In a newly released decision that may interest public employers, the Connecticut Supreme Court concluded that binding interest arbitration awards under the Municipal Employee Relations Act (“MERA”) are not subject to applications to confirm an arbitration award.

In the case Brass City Local, CACP v. City of Waterbury, the city and its police union had been unable to reach an agreement on a new collective bargaining agreement through negotiations.  In such circumstances, MERA mandates that the parties enter into binding interest arbitration in which an arbitration panel chooses between the parties’ final proposals on each open issue.  After this process concluded and the arbitration panel issued its award, neither party sought to vacate or modify the award in court.  Pursuant to the terms of MERA, the arbitration award effectively became the parties’ new collective bargaining agreement.

Subsequently, a dispute arose as to whether the police officers were entitled under the arbitration award to receive retroactive pay for extra duty assignments.  The union first filed a prohibited practice complaint with the State Board of Labor Relations alleging that the city had repudiated the agreement by not paying retroactive extra duty pay.  That complaint was eventually dismissed by the Labor Board because at most the union had alleged a mere breach of the agreement, which should have been addressed through the contractual grievance process.

While the Labor Board case was pending, the union also filed an application to confirm the arbitration award in Superior Court.  A state statute permits applications to confirm arbitration awards in certain circumstances, and the court’s confirmation of the award would render it “final and binding” so that it can be enforced in court.

The issue that was ultimately addressed by the Supreme Court was whether the application to confirm procedure could apply to an interest arbitration award under MERA.  After analyzing the statutes, the Court held that the union’s application was improper.  First, the Court stated that the application to confirm procedure only applied where the parties had an agreement to arbitrate an issue – for example, as in a contractual grievance process.  With binding interest arbitration, the arbitration proceeding is statutorily imposed by MERA, not agreed to by the parties.  Second, the Court noted that MERA expressly addressed applying to vacate or modify an arbitration award but did not mention confirming an award.  The Court interpreted this as legislative intent not to permit confirming an arbitration award.  Third, the Court recognized that MERA already states that an interest arbitration award is final and binding, meaning that there is no need to confirm the award to achieve that result.

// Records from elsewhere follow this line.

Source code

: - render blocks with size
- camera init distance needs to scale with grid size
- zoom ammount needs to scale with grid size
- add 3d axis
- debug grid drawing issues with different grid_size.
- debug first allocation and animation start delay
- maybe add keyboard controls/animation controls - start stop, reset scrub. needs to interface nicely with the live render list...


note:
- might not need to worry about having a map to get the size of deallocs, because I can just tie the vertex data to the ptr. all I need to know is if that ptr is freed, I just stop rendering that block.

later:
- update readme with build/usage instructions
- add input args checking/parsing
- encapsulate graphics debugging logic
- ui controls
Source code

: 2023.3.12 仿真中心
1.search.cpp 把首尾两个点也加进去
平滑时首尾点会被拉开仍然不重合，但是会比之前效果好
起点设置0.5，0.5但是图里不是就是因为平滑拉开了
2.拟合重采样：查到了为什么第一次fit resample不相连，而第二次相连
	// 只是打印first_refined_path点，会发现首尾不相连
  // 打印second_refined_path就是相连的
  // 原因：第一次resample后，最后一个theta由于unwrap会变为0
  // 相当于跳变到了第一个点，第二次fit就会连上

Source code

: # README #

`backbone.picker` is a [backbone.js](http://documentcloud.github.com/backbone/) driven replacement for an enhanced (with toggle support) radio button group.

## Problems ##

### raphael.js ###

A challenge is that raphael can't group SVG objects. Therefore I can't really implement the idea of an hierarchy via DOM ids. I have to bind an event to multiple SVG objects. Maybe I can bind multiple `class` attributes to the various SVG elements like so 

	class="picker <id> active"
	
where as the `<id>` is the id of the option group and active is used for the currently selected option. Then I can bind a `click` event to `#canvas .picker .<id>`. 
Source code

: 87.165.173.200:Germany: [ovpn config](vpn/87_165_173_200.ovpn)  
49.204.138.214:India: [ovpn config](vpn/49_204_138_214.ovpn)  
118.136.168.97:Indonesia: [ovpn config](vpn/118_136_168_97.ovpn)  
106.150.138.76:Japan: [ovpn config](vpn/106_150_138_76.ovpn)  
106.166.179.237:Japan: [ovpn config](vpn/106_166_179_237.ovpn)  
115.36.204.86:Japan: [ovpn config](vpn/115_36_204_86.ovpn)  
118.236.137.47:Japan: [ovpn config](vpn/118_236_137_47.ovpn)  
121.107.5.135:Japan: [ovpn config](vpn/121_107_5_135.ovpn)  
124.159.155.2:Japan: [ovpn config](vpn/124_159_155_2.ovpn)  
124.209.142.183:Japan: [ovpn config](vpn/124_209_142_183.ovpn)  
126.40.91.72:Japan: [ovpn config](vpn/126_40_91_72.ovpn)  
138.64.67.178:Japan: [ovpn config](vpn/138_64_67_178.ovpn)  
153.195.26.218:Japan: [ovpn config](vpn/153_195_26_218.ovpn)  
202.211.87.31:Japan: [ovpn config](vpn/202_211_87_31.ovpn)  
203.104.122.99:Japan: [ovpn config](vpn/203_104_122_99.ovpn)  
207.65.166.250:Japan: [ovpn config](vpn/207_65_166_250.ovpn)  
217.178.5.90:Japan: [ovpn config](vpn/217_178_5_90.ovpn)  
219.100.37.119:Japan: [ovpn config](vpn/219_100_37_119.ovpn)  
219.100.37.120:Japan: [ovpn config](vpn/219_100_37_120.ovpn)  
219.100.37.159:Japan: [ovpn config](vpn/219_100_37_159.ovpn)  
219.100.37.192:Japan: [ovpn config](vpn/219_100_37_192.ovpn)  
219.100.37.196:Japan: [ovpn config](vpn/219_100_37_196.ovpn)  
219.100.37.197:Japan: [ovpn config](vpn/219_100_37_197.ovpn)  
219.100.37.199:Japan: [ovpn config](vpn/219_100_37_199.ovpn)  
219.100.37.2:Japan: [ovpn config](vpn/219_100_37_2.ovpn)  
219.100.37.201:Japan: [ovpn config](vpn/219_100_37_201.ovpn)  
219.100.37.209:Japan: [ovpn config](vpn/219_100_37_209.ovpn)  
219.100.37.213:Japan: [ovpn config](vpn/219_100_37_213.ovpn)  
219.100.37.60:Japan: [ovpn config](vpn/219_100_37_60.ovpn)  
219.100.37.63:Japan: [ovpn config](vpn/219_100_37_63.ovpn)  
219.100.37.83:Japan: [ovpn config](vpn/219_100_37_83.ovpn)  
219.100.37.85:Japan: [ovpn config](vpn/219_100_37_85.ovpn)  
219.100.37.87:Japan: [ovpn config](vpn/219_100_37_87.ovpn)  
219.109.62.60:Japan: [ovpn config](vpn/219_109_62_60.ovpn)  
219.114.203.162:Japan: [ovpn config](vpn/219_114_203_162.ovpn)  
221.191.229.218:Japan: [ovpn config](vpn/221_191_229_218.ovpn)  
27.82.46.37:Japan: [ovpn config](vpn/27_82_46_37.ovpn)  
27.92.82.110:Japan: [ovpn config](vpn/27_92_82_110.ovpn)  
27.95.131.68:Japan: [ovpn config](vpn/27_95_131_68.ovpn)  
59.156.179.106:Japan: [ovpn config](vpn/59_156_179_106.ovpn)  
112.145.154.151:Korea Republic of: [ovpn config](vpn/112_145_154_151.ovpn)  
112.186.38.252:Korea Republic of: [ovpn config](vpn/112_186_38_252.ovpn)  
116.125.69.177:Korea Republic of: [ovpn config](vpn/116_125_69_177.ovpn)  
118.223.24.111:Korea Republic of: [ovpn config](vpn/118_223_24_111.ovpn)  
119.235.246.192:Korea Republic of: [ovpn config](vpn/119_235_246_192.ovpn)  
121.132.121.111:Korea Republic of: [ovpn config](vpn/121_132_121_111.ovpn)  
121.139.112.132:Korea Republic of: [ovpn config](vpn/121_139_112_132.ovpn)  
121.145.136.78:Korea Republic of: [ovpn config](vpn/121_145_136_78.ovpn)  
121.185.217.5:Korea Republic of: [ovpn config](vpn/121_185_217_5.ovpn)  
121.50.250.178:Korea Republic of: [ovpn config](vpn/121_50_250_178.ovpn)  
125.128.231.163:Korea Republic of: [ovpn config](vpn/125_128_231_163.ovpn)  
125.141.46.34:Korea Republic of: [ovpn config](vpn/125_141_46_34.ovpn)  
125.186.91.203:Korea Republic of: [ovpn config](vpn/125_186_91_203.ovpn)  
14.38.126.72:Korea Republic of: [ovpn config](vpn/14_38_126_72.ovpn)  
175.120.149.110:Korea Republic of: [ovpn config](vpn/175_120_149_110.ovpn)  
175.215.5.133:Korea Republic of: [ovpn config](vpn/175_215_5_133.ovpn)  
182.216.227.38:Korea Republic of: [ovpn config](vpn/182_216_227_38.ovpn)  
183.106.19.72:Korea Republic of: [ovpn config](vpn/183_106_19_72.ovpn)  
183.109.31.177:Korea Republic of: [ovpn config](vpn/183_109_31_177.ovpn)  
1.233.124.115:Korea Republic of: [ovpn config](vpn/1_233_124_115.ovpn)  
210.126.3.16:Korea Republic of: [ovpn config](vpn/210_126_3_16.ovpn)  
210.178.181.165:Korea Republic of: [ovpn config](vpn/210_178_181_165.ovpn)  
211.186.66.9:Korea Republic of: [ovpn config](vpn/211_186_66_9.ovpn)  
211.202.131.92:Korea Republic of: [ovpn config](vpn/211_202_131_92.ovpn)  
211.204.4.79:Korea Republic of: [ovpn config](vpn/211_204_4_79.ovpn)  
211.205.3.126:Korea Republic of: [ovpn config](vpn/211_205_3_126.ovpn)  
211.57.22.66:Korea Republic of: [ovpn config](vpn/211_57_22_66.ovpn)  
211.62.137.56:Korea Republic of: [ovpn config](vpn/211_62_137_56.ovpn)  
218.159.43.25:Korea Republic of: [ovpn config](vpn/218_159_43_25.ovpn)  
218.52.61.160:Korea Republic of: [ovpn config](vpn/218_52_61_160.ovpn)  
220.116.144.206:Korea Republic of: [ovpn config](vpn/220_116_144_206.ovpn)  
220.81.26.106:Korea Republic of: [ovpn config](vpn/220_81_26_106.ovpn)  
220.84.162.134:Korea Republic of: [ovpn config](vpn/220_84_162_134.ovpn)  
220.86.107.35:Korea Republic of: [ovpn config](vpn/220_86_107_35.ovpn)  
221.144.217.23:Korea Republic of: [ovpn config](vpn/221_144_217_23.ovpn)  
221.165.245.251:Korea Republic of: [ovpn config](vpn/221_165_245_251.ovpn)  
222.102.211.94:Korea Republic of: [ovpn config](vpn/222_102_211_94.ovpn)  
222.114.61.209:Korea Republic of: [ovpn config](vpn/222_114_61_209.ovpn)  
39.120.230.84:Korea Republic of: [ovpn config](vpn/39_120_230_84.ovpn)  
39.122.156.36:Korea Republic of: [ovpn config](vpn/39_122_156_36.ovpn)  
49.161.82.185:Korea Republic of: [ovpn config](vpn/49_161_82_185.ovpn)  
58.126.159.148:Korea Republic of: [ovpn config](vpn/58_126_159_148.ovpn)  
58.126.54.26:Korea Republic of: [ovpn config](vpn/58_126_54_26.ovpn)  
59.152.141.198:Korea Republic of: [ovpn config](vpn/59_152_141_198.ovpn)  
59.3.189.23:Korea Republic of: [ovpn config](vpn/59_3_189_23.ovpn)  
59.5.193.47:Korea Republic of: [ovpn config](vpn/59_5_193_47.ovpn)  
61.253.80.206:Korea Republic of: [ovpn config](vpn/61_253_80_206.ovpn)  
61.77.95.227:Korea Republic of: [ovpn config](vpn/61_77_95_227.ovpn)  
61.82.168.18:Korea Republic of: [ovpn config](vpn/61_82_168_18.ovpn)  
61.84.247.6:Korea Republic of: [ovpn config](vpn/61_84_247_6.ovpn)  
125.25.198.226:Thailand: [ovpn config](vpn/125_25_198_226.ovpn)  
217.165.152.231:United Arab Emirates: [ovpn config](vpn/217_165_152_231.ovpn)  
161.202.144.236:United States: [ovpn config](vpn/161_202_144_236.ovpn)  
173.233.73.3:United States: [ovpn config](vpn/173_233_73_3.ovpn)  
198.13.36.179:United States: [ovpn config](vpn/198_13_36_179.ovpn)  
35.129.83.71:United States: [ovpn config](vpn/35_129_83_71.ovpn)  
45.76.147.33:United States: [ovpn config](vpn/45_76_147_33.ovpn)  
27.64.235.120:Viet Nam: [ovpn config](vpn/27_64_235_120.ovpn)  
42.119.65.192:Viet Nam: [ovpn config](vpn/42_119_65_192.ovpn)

The takeaway for municipal employers is that disputes over the interpretation of an interest arbitration award should be addressed through the contractual grievance procedure, just as with any issue arising from a collective bargaining agreement.  If the dispute satisfies the narrow grounds for a repudiation claim, the Labor Board may be appropriate.  But the court system is not the appropriate forum to raise such issues.

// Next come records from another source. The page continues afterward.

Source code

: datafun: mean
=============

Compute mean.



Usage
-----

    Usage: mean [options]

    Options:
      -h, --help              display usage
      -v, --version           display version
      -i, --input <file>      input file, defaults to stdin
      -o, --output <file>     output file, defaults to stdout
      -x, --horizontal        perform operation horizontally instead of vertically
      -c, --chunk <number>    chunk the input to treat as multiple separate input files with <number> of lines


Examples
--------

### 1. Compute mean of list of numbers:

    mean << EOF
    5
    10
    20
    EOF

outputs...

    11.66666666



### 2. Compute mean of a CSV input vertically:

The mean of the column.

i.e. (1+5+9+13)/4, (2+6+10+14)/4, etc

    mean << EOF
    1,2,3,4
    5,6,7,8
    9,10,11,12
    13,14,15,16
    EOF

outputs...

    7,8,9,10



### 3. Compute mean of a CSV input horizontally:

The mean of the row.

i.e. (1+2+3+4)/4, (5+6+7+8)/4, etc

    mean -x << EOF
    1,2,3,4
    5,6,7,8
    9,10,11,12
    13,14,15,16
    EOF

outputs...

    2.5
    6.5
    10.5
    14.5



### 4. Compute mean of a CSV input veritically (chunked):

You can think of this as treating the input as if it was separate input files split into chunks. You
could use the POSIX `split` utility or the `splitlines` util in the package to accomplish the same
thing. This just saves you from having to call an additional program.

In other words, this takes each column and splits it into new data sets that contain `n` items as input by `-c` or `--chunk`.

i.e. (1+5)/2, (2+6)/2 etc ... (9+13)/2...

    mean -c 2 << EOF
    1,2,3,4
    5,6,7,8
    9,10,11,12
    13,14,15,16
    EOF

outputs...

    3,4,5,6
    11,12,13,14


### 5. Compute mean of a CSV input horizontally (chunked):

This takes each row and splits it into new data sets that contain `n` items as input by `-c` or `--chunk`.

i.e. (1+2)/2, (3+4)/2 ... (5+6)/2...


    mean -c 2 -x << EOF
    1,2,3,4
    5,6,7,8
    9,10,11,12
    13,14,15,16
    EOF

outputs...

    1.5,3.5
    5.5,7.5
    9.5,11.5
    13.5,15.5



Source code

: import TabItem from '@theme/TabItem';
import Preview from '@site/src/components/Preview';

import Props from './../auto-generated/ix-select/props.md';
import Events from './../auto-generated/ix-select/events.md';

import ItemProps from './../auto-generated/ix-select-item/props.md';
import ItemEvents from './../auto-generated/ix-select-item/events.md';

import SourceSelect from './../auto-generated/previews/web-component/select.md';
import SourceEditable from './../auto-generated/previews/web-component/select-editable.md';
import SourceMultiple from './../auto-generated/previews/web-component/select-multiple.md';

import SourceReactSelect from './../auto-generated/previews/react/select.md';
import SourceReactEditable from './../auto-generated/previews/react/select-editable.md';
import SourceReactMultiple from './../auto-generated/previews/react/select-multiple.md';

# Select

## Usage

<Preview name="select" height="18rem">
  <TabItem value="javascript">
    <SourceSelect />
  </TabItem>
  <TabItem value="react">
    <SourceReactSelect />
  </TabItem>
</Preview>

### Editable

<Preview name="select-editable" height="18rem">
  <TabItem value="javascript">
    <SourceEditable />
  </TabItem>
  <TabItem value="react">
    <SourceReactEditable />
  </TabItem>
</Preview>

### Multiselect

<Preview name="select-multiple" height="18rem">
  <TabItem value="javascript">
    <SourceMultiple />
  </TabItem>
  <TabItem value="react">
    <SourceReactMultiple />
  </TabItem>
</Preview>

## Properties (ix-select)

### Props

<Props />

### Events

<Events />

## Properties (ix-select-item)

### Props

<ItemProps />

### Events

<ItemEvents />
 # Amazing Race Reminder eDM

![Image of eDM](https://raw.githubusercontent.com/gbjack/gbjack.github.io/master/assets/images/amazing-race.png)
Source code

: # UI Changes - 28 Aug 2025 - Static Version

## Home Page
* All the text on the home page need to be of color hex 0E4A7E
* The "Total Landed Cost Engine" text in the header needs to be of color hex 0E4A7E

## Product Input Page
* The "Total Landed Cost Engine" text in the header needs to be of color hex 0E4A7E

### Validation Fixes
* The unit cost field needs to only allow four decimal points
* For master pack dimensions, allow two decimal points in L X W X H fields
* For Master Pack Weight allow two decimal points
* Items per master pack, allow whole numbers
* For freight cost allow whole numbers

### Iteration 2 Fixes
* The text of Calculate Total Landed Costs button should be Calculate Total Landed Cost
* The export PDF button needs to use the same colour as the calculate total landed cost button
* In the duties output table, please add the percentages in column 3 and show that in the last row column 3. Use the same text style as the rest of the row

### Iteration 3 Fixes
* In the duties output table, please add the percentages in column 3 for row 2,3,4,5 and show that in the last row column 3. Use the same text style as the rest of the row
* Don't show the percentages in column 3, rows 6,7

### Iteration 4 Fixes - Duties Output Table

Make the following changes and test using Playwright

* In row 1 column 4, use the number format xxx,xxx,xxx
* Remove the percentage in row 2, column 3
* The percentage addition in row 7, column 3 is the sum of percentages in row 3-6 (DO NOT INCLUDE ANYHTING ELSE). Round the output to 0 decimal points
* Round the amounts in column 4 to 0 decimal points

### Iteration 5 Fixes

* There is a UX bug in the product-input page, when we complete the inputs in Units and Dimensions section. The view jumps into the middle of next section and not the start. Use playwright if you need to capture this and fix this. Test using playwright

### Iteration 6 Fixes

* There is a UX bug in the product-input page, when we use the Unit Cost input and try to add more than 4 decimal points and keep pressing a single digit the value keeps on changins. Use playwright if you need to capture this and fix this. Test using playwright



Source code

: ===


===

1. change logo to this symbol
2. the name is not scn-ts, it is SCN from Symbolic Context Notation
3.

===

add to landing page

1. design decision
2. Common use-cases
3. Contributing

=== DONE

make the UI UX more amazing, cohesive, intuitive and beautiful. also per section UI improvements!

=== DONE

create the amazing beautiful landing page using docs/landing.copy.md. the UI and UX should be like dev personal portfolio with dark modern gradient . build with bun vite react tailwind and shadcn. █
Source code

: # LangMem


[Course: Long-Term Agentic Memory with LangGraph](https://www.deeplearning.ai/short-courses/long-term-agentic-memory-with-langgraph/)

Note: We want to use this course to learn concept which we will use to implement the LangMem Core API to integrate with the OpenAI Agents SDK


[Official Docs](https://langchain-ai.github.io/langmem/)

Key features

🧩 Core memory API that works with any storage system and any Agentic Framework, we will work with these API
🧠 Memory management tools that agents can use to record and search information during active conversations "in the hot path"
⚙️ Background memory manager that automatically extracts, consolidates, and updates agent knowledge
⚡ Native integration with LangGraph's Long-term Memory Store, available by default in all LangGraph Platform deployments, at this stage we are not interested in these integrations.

This case addressed only the interest arbitration provisions of MERA and should not be taken as applying to other public sector collective bargaining statutes.  For example, the Teacher Negotiation Act (“TNA”), which applies to public school teachers and administrators, specifically refers to applying to confirm an interest arbitration award.  The Court’s reasoning in this case therefore would likely not prevent an application to confirm an award under the TNA.